ASSIGNMENT → Please reproduce each line of the data below exactly as shown.

[DATASET EXCERPTS Boundary: Start]

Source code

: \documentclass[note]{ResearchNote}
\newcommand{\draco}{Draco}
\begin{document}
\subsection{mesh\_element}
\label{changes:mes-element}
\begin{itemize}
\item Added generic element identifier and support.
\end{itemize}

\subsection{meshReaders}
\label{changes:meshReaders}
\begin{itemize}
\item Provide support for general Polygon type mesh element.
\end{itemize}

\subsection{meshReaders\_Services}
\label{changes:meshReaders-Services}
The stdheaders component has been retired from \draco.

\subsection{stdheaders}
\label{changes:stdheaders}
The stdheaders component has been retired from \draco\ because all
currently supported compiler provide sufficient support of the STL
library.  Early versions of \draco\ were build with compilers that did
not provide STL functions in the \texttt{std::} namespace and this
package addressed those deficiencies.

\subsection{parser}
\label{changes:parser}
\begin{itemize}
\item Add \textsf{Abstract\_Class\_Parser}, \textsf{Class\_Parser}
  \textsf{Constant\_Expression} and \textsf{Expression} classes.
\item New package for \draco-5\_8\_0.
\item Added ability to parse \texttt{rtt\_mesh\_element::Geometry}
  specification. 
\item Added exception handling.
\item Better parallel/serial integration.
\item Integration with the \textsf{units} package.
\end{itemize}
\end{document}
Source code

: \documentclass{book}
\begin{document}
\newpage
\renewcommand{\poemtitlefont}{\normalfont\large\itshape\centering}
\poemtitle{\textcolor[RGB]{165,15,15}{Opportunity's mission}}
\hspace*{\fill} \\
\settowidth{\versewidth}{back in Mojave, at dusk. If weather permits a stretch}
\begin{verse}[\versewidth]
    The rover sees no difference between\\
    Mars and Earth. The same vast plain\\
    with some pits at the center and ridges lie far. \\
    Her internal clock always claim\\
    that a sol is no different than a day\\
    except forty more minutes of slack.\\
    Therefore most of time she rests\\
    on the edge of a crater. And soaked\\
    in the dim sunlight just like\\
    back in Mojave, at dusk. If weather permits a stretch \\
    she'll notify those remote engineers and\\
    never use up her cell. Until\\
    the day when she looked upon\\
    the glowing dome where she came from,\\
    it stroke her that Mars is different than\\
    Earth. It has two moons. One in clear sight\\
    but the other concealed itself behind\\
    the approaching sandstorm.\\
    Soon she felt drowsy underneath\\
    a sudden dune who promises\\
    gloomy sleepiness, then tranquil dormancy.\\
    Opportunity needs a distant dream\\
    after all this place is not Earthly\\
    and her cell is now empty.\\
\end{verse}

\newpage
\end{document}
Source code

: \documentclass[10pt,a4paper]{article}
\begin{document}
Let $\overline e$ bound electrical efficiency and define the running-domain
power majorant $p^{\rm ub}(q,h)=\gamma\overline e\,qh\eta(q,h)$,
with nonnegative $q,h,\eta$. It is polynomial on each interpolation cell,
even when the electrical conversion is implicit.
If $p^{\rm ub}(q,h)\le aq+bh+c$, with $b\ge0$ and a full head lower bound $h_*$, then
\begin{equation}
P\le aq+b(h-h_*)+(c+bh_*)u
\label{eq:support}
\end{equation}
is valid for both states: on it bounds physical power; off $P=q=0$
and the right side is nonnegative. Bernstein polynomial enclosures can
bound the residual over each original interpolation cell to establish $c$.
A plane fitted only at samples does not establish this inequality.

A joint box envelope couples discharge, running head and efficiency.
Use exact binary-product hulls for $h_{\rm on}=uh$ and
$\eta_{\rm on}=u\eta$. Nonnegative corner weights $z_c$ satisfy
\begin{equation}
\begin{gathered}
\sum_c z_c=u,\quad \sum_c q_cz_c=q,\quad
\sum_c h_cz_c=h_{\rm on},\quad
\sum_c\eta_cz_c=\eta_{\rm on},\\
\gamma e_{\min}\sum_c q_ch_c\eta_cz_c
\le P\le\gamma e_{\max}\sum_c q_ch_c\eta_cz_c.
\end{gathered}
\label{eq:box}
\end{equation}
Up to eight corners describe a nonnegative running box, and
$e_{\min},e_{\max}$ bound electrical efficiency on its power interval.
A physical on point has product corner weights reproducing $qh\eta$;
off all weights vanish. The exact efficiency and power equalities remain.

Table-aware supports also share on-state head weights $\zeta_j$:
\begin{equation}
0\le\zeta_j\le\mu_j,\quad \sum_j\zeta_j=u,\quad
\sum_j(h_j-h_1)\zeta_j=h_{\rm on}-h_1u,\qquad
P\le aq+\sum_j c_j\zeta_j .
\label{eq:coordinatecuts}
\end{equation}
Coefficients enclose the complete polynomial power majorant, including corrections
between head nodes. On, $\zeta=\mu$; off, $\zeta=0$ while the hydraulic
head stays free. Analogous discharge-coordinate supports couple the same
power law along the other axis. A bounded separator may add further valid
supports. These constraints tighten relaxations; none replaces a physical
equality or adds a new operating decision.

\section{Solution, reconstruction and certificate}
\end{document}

[DATASET EXCERPTS Boundary: End]

REPLY →
Source code

: \documentclass[note]{ResearchNote}
\newcommand{\draco}{Draco}
\begin{document}
\subsection{mesh\_element}
\label{changes:mes-element}
\begin{itemize}
\item Added generic element identifier and support.
\end{itemize}

\subsection{meshReaders}
\label{changes:meshReaders}
\begin{itemize}
\item Provide support for general Polygon type mesh element.
\end{itemize}

\subsection{meshReaders\_Services}
\label{changes:meshReaders-Services}
The stdheaders component has been retired from \draco.

\subsection{stdheaders}
\label{changes:stdheaders}
The stdheaders component has been retired from \draco\ because all
currently supported compiler provide sufficient support of the STL
library.  Early versions of \draco\ were build with compilers that did
not provide STL functions in the \texttt{std::} namespace and this
package addressed those deficiencies.

\subsection{parser}
\label{changes:parser}
\begin{itemize}
\item Add \textsf{Abstract\_Class\_Parser}, \textsf{Class\_Parser}
  \textsf{Constant\_Expression} and \textsf{Expression} classes.
\item New package for \draco-5\_8\_0.
\item Added ability to parse \texttt{rtt\_mesh\_element::Geometry}
  specification. 
\item Added exception handling.
\item Better parallel/serial integration.
\item Integration with the \textsf{units} package.
\end{itemize}
\end{document}
Source code

: \documentclass{book}
\begin{document}
\newpage
\renewcommand{\poemtitlefont}{\normalfont\large\itshape\centering}
\poemtitle{\textcolor[RGB]{165,15,15}{Opportunity's mission}}
\hspace*{\fill} \\
\settowidth{\versewidth}{back in Mojave, at dusk. If weather permits a stretch}
\begin{verse}[\versewidth]
    The rover sees no difference between\\
    Mars and Earth. The same vast plain\\
    with some pits at the center and ridges lie far. \\
    Her internal clock always claim\\
    that a sol is no different than a day\\
    except forty more minutes of slack.\\
    Therefore most of time she rests\\
    on the edge of a crater. And soaked\\
    in the dim sunlight just like\\
    back in Mojave, at dusk. If weather permits a stretch \\
    she'll notify those remote engineers and\\
    never use up her cell. Until\\
    the day when she looked upon\\
    the glowing dome where she came from,\\
    it stroke her that Mars is different than\\
    Earth. It has two moons. One in clear sight\\
    but the other concealed itself behind\\
    the approaching sandstorm.\\
    Soon she felt drowsy underneath\\
    a sudden dune who promises\\
    gloomy sleepiness, then tranquil dormancy.\\
    Opportunity needs a distant dream\\
    after all this place is not Earthly\\
    and her cell is now empty.\\
\end{verse}

\newpage
\end{document}
Source code

: \documentclass[10pt,a4paper]{article}
\begin{document}
Let $\overline e$ bound electrical efficiency and define the running-domain
power majorant $p^{\rm ub}(q,h)=\gamma\overline e\,qh\eta(q,h)$,
with nonnegative $q,h,\eta$. It is polynomial on each interpolation cell,
even when the electrical conversion is implicit.
If $p^{\rm ub}(q,h)\le aq+bh+c$, with $b\ge0$ and a full head lower bound $h_*$, then
\begin{equation}
P\le aq+b(h-h_*)+(c+bh_*)u
\label{eq:support}
\end{equation}
is valid for both states: on it bounds physical power; off $P=q=0$
and the right side is nonnegative. Bernstein polynomial enclosures can
bound the residual over each original interpolation cell to establish $c$.
A plane fitted only at samples does not establish this inequality.

A joint box envelope couples discharge, running head and efficiency.
Use exact binary-product hulls for $h_{\rm on}=uh$ and
$\eta_{\rm on}=u\eta$. Nonnegative corner weights $z_c$ satisfy
\begin{equation}
\begin{gathered}
\sum_c z_c=u,\quad \sum_c q_cz_c=q,\quad
\sum_c h_cz_c=h_{\rm on},\quad
\sum_c\eta_cz_c=\eta_{\rm on},\\
\gamma e_{\min}\sum_c q_ch_c\eta_cz_c
\le P\le\gamma e_{\max}\sum_c q_ch_c\eta_cz_c.
\end{gathered}
\label{eq:box}
\end{equation}
Up to eight corners describe a nonnegative running box, and
$e_{\min},e_{\max}$ bound electrical efficiency on its power interval.
A physical on point has product corner weights reproducing $qh\eta$;
off all weights vanish. The exact efficiency and power equalities remain.

Table-aware supports also share on-state head weights $\zeta_j$:
\begin{equation}
0\le\zeta_j\le\mu_j,\quad \sum_j\zeta_j=u,\quad
\sum_j(h_j-h_1)\zeta_j=h_{\rm on}-h_1u,\qquad
P\le aq+\sum_j c_j\zeta_j .
\label{eq:coordinatecuts}
\end{equation}
Coefficients enclose the complete polynomial power majorant, including corrections
between head nodes. On, $\zeta=\mu$; off, $\zeta=0$ while the hydraulic
head stays free. Analogous discharge-coordinate supports couple the same
power law along the other axis. A bounded separator may add further valid
supports. These constraints tighten relaxations; none replaces a physical
equality or adds a new operating decision.

\section{Solution, reconstruction and certificate}
\end{document}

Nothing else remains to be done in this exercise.